-- WHAT YOU HAVE TO DO --
Nothing should differ between your answer and the records.

-- MATERIAL PROVIDED --
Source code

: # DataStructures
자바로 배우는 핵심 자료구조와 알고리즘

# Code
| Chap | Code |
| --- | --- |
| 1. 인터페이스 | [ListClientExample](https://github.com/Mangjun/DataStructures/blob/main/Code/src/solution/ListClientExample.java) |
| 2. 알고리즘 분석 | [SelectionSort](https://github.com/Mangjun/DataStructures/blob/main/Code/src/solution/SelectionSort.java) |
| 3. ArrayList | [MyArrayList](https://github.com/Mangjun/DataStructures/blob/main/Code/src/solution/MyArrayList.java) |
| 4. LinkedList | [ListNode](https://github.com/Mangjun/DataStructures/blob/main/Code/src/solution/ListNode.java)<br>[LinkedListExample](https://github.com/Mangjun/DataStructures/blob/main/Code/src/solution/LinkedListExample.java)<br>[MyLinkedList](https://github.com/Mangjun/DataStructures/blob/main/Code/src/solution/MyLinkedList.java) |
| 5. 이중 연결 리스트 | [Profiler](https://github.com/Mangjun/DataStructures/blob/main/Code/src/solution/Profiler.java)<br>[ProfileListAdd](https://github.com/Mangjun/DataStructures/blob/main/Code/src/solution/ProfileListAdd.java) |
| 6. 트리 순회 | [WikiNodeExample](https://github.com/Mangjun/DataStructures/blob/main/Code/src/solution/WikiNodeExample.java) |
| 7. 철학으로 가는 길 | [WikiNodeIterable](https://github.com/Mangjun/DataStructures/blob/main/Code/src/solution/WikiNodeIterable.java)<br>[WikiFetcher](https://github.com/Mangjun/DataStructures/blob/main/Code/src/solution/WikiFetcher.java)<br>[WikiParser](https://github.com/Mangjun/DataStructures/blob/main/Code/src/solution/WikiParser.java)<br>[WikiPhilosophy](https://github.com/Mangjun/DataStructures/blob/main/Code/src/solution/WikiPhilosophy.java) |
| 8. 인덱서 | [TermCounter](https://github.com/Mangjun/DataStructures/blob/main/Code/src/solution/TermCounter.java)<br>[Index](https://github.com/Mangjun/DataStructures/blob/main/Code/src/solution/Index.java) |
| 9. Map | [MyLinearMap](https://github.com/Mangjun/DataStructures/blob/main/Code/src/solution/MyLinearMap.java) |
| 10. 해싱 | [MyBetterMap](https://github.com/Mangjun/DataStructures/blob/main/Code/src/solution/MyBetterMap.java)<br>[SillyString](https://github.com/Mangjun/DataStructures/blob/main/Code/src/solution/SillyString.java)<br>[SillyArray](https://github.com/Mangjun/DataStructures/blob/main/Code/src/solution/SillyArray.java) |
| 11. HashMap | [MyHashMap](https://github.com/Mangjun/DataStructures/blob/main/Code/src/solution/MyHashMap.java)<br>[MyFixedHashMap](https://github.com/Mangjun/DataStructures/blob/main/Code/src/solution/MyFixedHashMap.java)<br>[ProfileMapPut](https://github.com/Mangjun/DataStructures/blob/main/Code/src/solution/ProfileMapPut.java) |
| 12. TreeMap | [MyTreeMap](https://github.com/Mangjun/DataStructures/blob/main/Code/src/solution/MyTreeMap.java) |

-- FINAL ANSWER --
Source code

: # DataStructures
자바로 배우는 핵심 자료구조와 알고리즘

# Code
| Chap | Code |
| --- | --- |
| 1. 인터페이스 | [ListClientExample](https://github.com/Mangjun/DataStructures/blob/main/Code/src/solution/ListClientExample.java) |
| 2. 알고리즘 분석 | [SelectionSort](https://github.com/Mangjun/DataStructures/blob/main/Code/src/solution/SelectionSort.java) |
| 3. ArrayList | [MyArrayList](https://github.com/Mangjun/DataStructures/blob/main/Code/src/solution/MyArrayList.java) |
| 4. LinkedList | [ListNode](https://github.com/Mangjun/DataStructures/blob/main/Code/src/solution/ListNode.java)<br>[LinkedListExample](https://github.com/Mangjun/DataStructures/blob/main/Code/src/solution/LinkedListExample.java)<br>[MyLinkedList](https://github.com/Mangjun/DataStructures/blob/main/Code/src/solution/MyLinkedList.java) |
| 5. 이중 연결 리스트 | [Profiler](https://github.com/Mangjun/DataStructures/blob/main/Code/src/solution/Profiler.java)<br>[ProfileListAdd](https://github.com/Mangjun/DataStructures/blob/main/Code/src/solution/ProfileListAdd.java) |
| 6. 트리 순회 | [WikiNodeExample](https://github.com/Mangjun/DataStructures/blob/main/Code/src/solution/WikiNodeExample.java) |
| 7. 철학으로 가는 길 | [WikiNodeIterable](https://github.com/Mangjun/DataStructures/blob/main/Code/src/solution/WikiNodeIterable.java)<br>[WikiFetcher](https://github.com/Mangjun/DataStructures/blob/main/Code/src/solution/WikiFetcher.java)<br>[WikiParser](https://github.com/Mangjun/DataStructures/blob/main/Code/src/solution/WikiParser.java)<br>[WikiPhilosophy](https://github.com/Mangjun/DataStructures/blob/main/Code/src/solution/WikiPhilosophy.java) |
| 8. 인덱서 | [TermCounter](https://github.com/Mangjun/DataStructures/blob/main/Code/src/solution/TermCounter.java)<br>[Index](https://github.com/Mangjun/DataStructures/blob/main/Code/src/solution/Index.java) |
| 9. Map | [MyLinearMap](https://github.com/Mangjun/DataStructures/blob/main/Code/src/solution/MyLinearMap.java) |
| 10. 해싱 | [MyBetterMap](https://github.com/Mangjun/DataStructures/blob/main/Code/src/solution/MyBetterMap.java)<br>[SillyString](https://github.com/Mangjun/DataStructures/blob/main/Code/src/solution/SillyString.java)<br>[SillyArray](https://github.com/Mangjun/DataStructures/blob/main/Code/src/solution/SillyArray.java) |
| 11. HashMap | [MyHashMap](https://github.com/Mangjun/DataStructures/blob/main/Code/src/solution/MyHashMap.java)<br>[MyFixedHashMap](https://github.com/Mangjun/DataStructures/blob/main/Code/src/solution/MyFixedHashMap.java)<br>[ProfileMapPut](https://github.com/Mangjun/DataStructures/blob/main/Code/src/solution/ProfileMapPut.java) |
| 12. TreeMap | [MyTreeMap](https://github.com/Mangjun/DataStructures/blob/main/Code/src/solution/MyTreeMap.java) |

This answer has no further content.